I survive my insignificance by writing about it and praying that the chaos theorists are right. Every time I pick up a pen, somewhere a hurricane is brewing.
Liam and I were discussing the possibility of suing America for all the damage it has caused us. America provides us with too many examples of what we should be doing with our time. It gives us a million choices of how to work, play, what god to believe in, what tv shows to watch. If you’re not satisfied with your options it’s because you’re too idealistic or you’re crazy. I like almost everyone else, have these vague misgivings about the world. Unlike most people though I [don’t have] some organized religion or some well defined sub-section of popular culture to rationalize my feelings of guilt and longing.
I thought for a long time that this debilitating confusion is what made me a punk, actually it was the leather jacket, the bad haircut, and the beer. Punk was supposed to change the world, but as I plunge further into the stereotypical punk life the more I realize it leaves me feeling just as vacant, and usually more injured.
At a show a couple weeks ago, a cook county sheriff beat the crap out of me and put a cigarette out in my face. His reasoning for being so rough on me was my androgynous hair and dress made him think I was a boy.

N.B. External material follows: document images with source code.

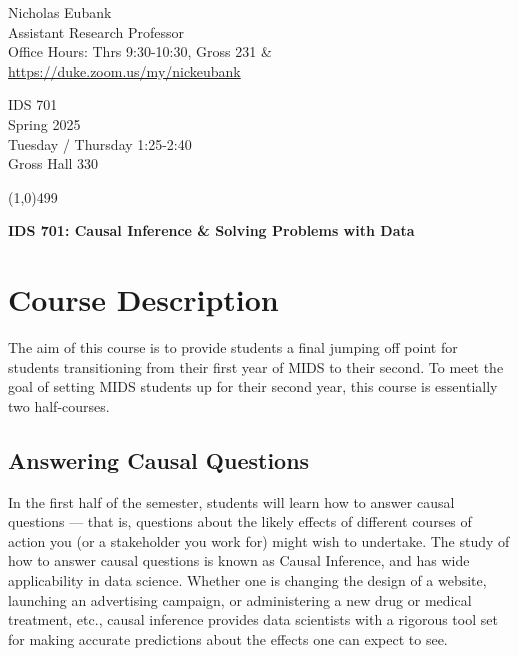 \documentclass[12pt]{article}
\begin{document}
\singlespacing






\thispagestyle{empty}
\begin{minipage}[t]{.5\textwidth}
	Nicholas Eubank \\
	 Assistant Research Professor\\
	 Office Hours: Thrs 9:30-10:30, Gross 231 \& \\
	 \url{https://duke.zoom.us/my/nickeubank}
     \vspace*{0.1cm}
\end{minipage}
\begin{minipage}[t]{.5\textwidth}
	\begin{flushright}  IDS 701 \\
	Spring 2025 \\
	Tuesday / Thursday 1:25-2:40 \\
	Gross Hall 330
\end{flushright}
\end{minipage}


\line(1,0){499}

\vspace{.35in}

\begin{center}
	\textbf{\LARGE{IDS 701: Causal Inference \& Solving Problems with Data} }
\end{center}



\section{Course Description}

The aim of this course is to provide students a final jumping off point for students transitioning from their first year of MIDS to their second. To meet the goal of setting MIDS students up for their second year, this course is essentially two half-courses. 

\subsection*{Answering Causal Questions}

In the first half of the semester, students will learn how to answer causal questions — that is, questions about the likely effects of different courses of action you (or a stakeholder you work for) might wish to undertake. The study of how to answer causal questions is known as Causal Inference, and has wide applicability in data science. Whether one is changing the design of a website, launching an advertising campaign, or administering a new drug or medical treatment, etc., causal inference provides data scientists with a rigorous tool set for making accurate predictions about the effects one can expect to see. 
\end{document}
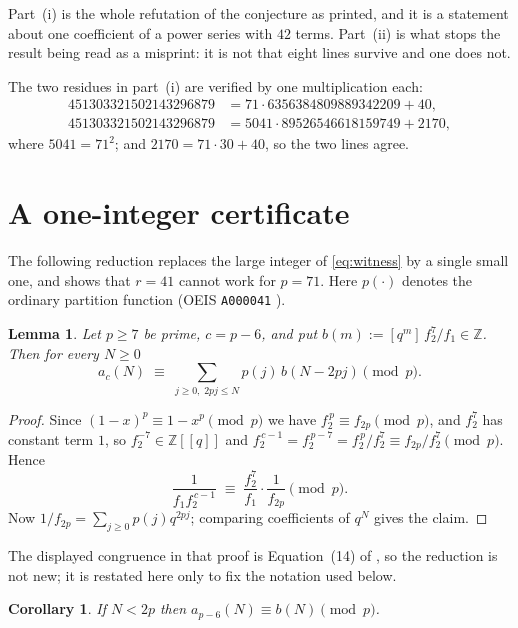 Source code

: \documentclass[11pt]{amsart}
\newtheorem{lemma}[theorem]{Lemma}
\newtheorem{corollary}[theorem]{Corollary}
\theoremstyle{definition}
\theoremstyle{remark}
\begin{document}
Part~(i) is the whole refutation of the conjecture as printed, and it is a statement about
one coefficient of a power series with $42$ terms. Part~(ii) is what stops the result
being read as a misprint: it is not that eight lines survive and one does not.

The two residues in part~(i) are verified by one multiplication each:
\begin{align}
 451303321502143296879&=71\cdot 6356384809889342209+40, \label{eq:div1}\\
 451303321502143296879&=5041\cdot 89526546618159749+2170,\label{eq:div2}
\end{align}
where $5041=71^2$; and $2170=71\cdot30+40$, so the two lines agree.

\section{A one-integer certificate}\label{sec:cert}

The following reduction replaces the large integer of \eqref{eq:witness} by a single small
one, and shows that $r=41$ cannot work for $p=71$. Here $p(\cdot)$ denotes the ordinary
partition function (OEIS \texttt{A000041} \cite{A000041}).

\begin{lemma}\label{lem:red}
Let $p\ge7$ be prime, $c=p-6$, and put
$b(m):=[q^m]\,f_2^{7}/f_1\in\mathbb{Z}$. Then for every $N\ge0$
\[
 a_c(N)\;\equiv\;\sum_{j\ge0,\;2pj\le N}p(j)\,b(N-2pj)\pmod p .
\]
\end{lemma}

\begin{proof}
Since $(1-x)^p\equiv1-x^p\pmod p$ we have $f_2^{\,p}\equiv f_{2p}\pmod p$, and $f_2^{7}$
has constant term $1$, so $f_2^{-7}\in\mathbb{Z}[[q]]$ and
$f_2^{\,c-1}=f_2^{\,p-7}=f_2^{\,p}/f_2^{7}\equiv f_{2p}/f_2^{7}\pmod p$. Hence
\[
 \frac{1}{f_1f_2^{\,c-1}}\;\equiv\;\frac{f_2^{7}}{f_1}\cdot\frac{1}{f_{2p}}\pmod p .
\]
Now $1/f_{2p}=\sum_{j\ge0}p(j)q^{2pj}$; comparing coefficients of $q^N$ gives the claim.
\end{proof}

The displayed congruence in that proof is Equation~(14) of \cite{Gua}, so the reduction is
not new; it is restated here only to fix the notation used below.

\begin{corollary}\label{cor:red}
If $N<2p$ then $a_{p-6}(N)\equiv b(N)\pmod p$.
\end{corollary}
\end{document}
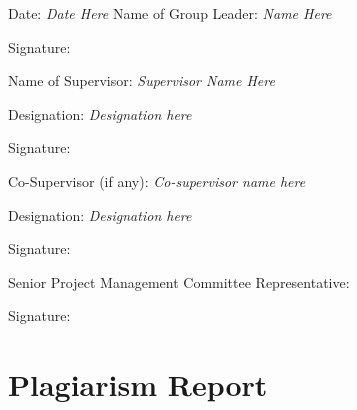 \begin{appendices}
\vspace{1cm}
Date: \textit{Date Here} Name of Group Leader: \textit{Name Here} 

Signature: 
\vspace{1cm}

Name of Supervisor: \textit{Supervisor Name Here}

Designation: \textit{Designation here}

Signature:
\vspace{1cm}

Co-Supervisor (if any): \textit{Co-supervisor name here}

Designation:		\textit{Designation here}
		   
Signature:		
\vspace{1cm}

Senior Project Management Committee Representative: 			

Signature:		                                                                        


\chapter{Plagiarism Report}
\end{appendices}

On my way to get red hair dye (the most effeminate color I can stand) just prior to lopping off my mohawk for safety reasons, the same group of skins/street punks (as their neatly embroidered jackets will tell) who beat me up a year ago began harassing Josh and I about our punk-ness. This time, instead of delivering a monologue on human decency, we apologized for our existence and got away unscathed.
It may seem like the pussy way out, but despite all the shit I talk I AM a pussy. Josh and I realized that most would not consider us very good punks, but we didn’t care and hadn’t for a long time.